■ SUPPLIED INFORMATION
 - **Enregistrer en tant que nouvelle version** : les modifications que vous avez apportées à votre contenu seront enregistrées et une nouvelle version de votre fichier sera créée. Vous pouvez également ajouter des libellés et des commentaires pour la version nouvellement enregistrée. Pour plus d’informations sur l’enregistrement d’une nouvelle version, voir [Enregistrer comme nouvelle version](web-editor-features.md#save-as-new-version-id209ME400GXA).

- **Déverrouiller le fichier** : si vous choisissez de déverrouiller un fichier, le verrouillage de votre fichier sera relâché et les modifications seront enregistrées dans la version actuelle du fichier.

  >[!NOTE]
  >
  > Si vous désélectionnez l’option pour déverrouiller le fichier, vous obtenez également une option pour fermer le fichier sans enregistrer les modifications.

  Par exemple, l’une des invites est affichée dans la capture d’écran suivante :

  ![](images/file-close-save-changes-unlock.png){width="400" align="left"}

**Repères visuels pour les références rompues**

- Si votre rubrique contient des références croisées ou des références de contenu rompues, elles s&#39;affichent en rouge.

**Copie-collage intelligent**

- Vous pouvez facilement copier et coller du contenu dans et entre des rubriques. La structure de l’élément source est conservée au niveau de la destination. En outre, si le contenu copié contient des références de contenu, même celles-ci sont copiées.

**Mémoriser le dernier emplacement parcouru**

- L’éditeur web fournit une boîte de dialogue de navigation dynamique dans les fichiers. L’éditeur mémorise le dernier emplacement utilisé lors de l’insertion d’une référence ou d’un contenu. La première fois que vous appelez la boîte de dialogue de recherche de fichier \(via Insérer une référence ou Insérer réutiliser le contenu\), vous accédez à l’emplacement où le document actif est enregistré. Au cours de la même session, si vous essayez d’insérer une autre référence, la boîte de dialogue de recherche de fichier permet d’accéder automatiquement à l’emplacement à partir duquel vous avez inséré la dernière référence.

■ WORK REQUIRED
Using the records above, count the lines containing "rompues". Give no words besides the number.

■ FINAL ANSWER
2